◆ PROBLEM REQUIREMENTS:
The answer is all of the data repeated exactly, with each picture omitted.

== SUPPLIED RECORDS

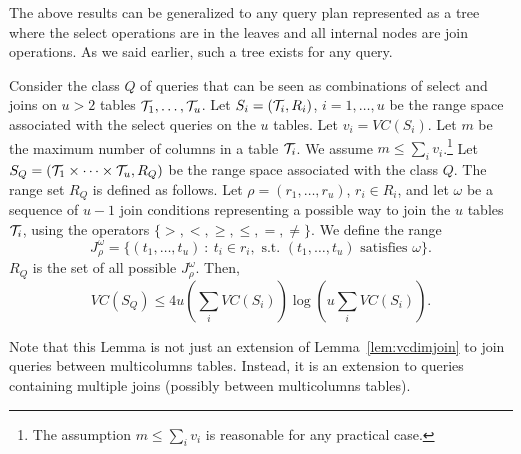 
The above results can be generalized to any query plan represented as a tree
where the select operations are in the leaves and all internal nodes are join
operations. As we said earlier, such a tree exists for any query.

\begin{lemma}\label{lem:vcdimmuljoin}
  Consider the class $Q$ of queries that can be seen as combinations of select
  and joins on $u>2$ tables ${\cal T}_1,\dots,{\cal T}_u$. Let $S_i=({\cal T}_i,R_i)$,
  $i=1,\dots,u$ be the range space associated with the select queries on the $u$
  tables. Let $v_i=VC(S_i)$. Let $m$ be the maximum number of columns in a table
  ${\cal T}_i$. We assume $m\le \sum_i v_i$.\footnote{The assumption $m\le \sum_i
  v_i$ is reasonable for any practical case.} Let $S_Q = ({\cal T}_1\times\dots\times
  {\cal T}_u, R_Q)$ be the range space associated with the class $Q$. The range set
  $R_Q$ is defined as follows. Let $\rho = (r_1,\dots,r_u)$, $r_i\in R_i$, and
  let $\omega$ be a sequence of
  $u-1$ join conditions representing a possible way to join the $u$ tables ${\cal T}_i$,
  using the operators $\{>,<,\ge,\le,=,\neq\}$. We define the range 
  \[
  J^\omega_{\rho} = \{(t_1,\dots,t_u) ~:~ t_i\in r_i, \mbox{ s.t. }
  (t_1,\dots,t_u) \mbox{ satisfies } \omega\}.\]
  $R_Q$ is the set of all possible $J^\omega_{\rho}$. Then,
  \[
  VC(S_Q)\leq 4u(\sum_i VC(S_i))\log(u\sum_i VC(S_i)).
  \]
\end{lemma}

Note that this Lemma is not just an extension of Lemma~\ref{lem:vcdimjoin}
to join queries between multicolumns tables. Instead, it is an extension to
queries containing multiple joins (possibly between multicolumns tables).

====

◆ ANSWER TO THIS TASK:
The above results can be generalized to any query plan represented as a tree
where the select operations are in the leaves and all internal nodes are join
operations. As we said earlier, such a tree exists for any query.

\begin{lemma}\label{lem:vcdimmuljoin}
  Consider the class $Q$ of queries that can be seen as combinations of select
  and joins on $u>2$ tables ${\cal T}_1,\dots,{\cal T}_u$. Let $S_i=({\cal T}_i,R_i)$,
  $i=1,\dots,u$ be the range space associated with the select queries on the $u$
  tables. Let $v_i=VC(S_i)$. Let $m$ be the maximum number of columns in a table
  ${\cal T}_i$. We assume $m\le \sum_i v_i$.\footnote{The assumption $m\le \sum_i
  v_i$ is reasonable for any practical case.} Let $S_Q = ({\cal T}_1\times\dots\times
  {\cal T}_u, R_Q)$ be the range space associated with the class $Q$. The range set
  $R_Q$ is defined as follows. Let $\rho = (r_1,\dots,r_u)$, $r_i\in R_i$, and
  let $\omega$ be a sequence of
  $u-1$ join conditions representing a possible way to join the $u$ tables ${\cal T}_i$,
  using the operators $\{>,<,\ge,\le,=,\neq\}$. We define the range 
  \[
  J^\omega_{\rho} = \{(t_1,\dots,t_u) ~:~ t_i\in r_i, \mbox{ s.t. }
  (t_1,\dots,t_u) \mbox{ satisfies } \omega\}.\]
  $R_Q$ is the set of all possible $J^\omega_{\rho}$. Then,
  \[
  VC(S_Q)\leq 4u(\sum_i VC(S_i))\log(u\sum_i VC(S_i)).
  \]
\end{lemma}

Note that this Lemma is not just an extension of Lemma~\ref{lem:vcdimjoin}
to join queries between multicolumns tables. Instead, it is an extension to
queries containing multiple joins (possibly between multicolumns tables).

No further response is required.